- [WHAT IS NEEDED]: Reproduce the entries below exactly, but only from the line containing "[**isQueued**](#function-isqueued) (TaskId id) = 0<br> |" to the line containing "task) = 0<br> |", inclusive.

Entries taken from a collection
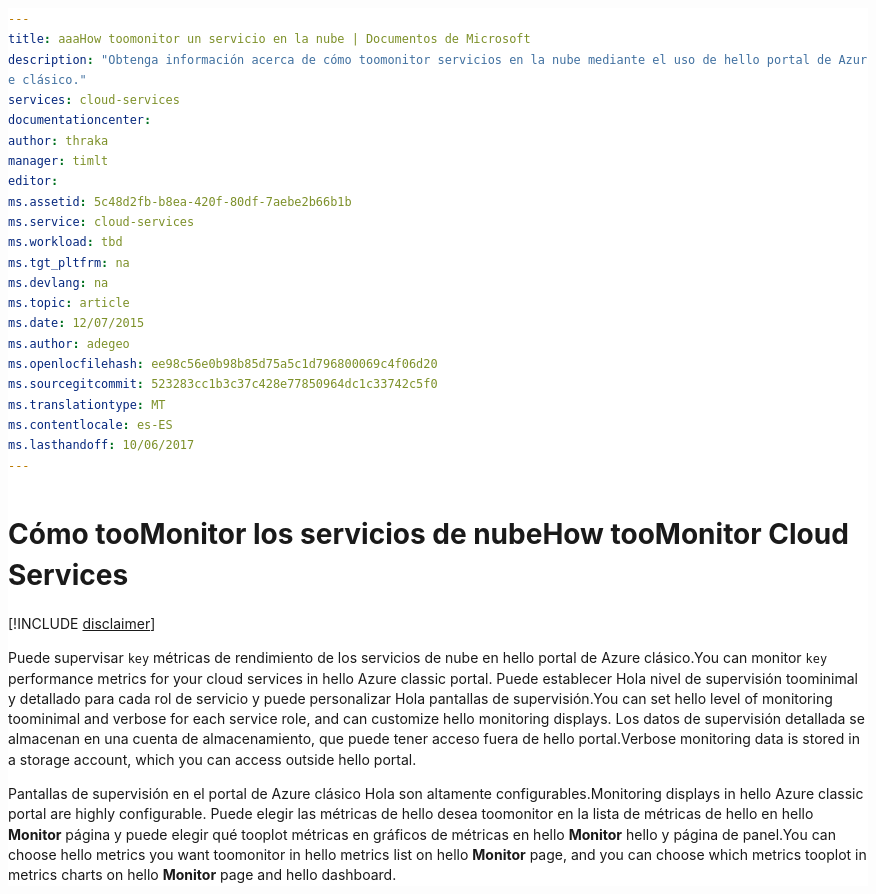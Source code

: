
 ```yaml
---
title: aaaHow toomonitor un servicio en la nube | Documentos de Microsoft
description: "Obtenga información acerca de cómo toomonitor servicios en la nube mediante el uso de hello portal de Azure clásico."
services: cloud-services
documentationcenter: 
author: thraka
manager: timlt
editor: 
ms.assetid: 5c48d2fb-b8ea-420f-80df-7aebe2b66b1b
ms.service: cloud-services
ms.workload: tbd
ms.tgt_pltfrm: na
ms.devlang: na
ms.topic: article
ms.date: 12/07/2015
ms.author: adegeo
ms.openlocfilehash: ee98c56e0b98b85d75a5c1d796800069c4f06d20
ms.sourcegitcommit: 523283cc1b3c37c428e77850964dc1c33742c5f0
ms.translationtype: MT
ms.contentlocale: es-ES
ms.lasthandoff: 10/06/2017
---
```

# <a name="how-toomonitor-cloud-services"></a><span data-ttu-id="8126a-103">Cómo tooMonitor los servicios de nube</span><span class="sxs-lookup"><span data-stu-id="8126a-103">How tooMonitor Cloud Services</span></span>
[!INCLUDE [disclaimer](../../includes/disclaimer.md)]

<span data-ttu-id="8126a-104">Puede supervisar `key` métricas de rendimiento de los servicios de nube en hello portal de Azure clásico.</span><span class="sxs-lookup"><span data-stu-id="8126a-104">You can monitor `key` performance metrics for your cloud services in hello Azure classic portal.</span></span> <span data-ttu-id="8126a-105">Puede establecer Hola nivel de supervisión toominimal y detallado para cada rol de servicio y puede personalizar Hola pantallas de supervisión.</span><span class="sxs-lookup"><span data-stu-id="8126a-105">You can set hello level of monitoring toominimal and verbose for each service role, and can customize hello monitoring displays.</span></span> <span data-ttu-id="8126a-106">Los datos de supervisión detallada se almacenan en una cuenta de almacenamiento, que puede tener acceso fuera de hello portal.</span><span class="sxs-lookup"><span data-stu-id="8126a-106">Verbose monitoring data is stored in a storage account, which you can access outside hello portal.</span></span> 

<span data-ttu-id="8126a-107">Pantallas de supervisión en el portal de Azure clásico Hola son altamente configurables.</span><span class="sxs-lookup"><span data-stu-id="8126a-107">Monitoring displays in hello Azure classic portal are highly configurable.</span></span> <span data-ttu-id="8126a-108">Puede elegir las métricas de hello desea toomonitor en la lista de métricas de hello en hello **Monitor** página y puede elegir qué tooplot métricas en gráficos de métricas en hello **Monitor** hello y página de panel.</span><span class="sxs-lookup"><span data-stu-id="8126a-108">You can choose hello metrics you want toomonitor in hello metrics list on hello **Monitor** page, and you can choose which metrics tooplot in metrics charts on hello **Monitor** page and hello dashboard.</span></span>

--

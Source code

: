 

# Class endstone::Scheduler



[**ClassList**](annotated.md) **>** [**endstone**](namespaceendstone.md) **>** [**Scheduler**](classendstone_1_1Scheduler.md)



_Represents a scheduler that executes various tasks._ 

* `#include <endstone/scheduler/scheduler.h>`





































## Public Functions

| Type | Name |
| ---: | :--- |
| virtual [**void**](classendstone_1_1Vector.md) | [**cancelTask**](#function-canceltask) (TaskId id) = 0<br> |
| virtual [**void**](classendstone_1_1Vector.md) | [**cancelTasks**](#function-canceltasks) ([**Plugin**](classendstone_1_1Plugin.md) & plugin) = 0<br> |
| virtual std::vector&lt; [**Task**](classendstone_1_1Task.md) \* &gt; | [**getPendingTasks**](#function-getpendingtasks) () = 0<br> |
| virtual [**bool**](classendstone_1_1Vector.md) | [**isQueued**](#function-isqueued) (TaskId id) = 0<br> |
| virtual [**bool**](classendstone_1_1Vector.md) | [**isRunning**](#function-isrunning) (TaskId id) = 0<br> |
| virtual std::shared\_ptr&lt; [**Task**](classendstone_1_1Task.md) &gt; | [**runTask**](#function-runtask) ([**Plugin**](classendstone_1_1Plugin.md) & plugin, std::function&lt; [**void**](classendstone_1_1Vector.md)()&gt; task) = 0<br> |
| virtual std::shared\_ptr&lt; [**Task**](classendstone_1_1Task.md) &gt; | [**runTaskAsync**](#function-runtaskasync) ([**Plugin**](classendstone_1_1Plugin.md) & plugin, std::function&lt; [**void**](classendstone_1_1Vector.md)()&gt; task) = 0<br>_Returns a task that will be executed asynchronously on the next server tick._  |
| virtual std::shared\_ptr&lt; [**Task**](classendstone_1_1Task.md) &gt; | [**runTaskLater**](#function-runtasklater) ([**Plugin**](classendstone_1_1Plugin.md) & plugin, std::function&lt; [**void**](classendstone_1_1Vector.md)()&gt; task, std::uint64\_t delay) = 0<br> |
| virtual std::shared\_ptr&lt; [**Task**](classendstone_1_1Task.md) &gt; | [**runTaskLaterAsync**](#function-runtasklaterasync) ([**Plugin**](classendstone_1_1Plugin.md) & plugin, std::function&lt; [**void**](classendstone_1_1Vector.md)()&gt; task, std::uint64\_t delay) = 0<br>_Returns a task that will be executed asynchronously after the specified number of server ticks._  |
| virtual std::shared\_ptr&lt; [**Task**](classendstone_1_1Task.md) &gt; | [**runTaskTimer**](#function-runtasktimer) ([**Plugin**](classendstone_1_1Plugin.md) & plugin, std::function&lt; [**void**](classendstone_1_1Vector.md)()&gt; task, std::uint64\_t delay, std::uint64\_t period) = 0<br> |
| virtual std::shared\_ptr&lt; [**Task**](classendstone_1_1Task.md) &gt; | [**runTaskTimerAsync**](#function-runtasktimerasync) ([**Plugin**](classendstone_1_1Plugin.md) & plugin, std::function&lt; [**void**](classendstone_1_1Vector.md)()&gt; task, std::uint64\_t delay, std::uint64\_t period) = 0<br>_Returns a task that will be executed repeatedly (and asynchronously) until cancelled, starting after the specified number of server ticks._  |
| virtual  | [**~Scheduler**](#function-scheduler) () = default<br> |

- [REPLY]:
| virtual [**bool**](classendstone_1_1Vector.md) | [**isQueued**](#function-isqueued) (TaskId id) = 0<br> |
| virtual [**bool**](classendstone_1_1Vector.md) | [**isRunning**](#function-isrunning) (TaskId id) = 0<br> |
| virtual std::shared\_ptr&lt; [**Task**](classendstone_1_1Task.md) &gt; | [**runTask**](#function-runtask) ([**Plugin**](classendstone_1_1Plugin.md) & plugin, std::function&lt; [**void**](classendstone_1_1Vector.md)()&gt; task) = 0<br> |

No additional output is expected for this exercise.